Anukari audio computed on GPU with Metal

Captain's Log: Stardate 78146.3

Surprisingly, today I got Anukari running on Metal. It turned out that modifying the OpenCL code so that it could be run via OpenCL or Metal was a lot simpler than I expected. The macros are not all that complicated, and the code is certainly uglier in some places, but for the most part it's not too bad. It took me a while to figure out how Metal does indexing for kernel arguments (device memory and threadgroup memory have different index spaces, for example), but that was the worst of it.

It works well enough to pass basically all of the golden tests. Which is very surprising. Actually it fails a few, but they're the same few that the OpenCL implementation on MacOS fails -- for whatever reason they are extra sensitive to whatever differences there are between the M1 chip and my NVIDIA chip on Windows. So from an audio correctness standpoint, things seem to be working.

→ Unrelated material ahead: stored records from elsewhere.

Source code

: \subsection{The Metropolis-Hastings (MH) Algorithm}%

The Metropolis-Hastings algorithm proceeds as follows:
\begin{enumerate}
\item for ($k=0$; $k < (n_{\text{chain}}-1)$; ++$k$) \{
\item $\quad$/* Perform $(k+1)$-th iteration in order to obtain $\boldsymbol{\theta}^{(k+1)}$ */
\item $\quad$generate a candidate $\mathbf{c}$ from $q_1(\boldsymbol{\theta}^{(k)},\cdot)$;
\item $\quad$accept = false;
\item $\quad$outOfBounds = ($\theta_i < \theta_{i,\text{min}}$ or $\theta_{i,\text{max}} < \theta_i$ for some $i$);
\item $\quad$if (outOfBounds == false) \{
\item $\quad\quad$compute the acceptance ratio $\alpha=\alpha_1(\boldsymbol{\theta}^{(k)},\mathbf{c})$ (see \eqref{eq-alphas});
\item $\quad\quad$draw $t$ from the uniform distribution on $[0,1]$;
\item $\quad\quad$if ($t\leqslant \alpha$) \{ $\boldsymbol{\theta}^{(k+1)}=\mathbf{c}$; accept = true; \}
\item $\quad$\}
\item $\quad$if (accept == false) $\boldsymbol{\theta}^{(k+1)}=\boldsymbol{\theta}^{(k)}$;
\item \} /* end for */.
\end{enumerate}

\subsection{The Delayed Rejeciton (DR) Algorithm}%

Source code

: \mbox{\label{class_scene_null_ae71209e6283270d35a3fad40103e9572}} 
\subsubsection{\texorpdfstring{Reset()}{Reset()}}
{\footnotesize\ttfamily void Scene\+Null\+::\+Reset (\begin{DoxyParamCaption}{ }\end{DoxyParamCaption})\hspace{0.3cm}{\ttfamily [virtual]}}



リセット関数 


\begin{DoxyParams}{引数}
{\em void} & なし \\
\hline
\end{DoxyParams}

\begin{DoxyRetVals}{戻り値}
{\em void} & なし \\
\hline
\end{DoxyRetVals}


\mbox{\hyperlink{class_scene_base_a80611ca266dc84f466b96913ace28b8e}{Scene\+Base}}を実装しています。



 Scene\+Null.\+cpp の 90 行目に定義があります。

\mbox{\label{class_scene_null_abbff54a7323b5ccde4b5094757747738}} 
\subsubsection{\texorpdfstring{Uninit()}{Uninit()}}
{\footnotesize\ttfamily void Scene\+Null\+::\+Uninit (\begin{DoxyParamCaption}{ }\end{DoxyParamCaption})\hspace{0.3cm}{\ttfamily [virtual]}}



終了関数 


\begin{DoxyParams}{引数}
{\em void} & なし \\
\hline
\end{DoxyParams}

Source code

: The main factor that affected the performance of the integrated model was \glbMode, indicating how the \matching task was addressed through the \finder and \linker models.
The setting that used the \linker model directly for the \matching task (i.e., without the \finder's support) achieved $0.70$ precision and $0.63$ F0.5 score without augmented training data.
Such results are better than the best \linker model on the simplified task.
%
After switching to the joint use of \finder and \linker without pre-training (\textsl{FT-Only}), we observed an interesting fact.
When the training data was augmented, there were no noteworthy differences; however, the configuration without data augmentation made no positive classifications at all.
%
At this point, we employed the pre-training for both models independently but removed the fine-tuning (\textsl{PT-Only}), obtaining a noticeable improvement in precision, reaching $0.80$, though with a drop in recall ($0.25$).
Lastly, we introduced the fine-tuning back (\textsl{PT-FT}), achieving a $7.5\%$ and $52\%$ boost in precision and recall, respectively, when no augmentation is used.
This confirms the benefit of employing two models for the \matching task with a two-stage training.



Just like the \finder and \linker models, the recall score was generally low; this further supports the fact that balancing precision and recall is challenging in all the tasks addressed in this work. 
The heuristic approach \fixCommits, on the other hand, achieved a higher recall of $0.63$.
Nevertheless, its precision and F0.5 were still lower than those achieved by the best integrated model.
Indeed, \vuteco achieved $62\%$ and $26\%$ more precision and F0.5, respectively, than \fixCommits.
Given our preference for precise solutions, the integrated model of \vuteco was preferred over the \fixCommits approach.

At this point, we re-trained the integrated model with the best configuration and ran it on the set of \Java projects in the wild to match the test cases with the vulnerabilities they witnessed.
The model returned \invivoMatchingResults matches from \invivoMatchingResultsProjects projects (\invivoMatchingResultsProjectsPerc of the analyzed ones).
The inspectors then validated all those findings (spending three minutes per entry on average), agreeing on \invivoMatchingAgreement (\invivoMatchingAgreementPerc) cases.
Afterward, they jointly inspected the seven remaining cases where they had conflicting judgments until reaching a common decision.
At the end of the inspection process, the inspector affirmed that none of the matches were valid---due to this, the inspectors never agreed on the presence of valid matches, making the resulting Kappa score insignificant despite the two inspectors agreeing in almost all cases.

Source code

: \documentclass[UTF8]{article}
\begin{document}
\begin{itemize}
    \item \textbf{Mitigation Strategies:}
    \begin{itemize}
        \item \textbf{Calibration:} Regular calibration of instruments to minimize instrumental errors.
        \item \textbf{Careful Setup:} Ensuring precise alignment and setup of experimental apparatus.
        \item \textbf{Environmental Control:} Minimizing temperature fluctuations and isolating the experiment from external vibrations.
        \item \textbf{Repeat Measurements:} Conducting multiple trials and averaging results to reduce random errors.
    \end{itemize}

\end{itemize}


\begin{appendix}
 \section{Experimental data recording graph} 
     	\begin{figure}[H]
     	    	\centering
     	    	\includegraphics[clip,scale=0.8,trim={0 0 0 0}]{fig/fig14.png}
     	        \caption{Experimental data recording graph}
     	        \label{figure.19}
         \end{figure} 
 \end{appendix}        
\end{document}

I don't yet have a good read on the performance. I slapped the rough draft implementation together very quickly, and didn't take the time yet to read through the memory allocation/ownership rules that Cocoa / Cocoa Touch use, which means that my implementation leaks memory like a sieve which is causing lots of issues. I suspect that there are a bunch of other small things I've done wrong that affect performance as well.

But from what I've seen so far, I don't think a straight port to Metal will automatically answer my performance prayers. I'll have to get it working properly, and then start experimenting with how I might be able to take better advantage of what Metal has to offer. And hopefully the instrumentation/profiling tools will work a lot better to help me with that.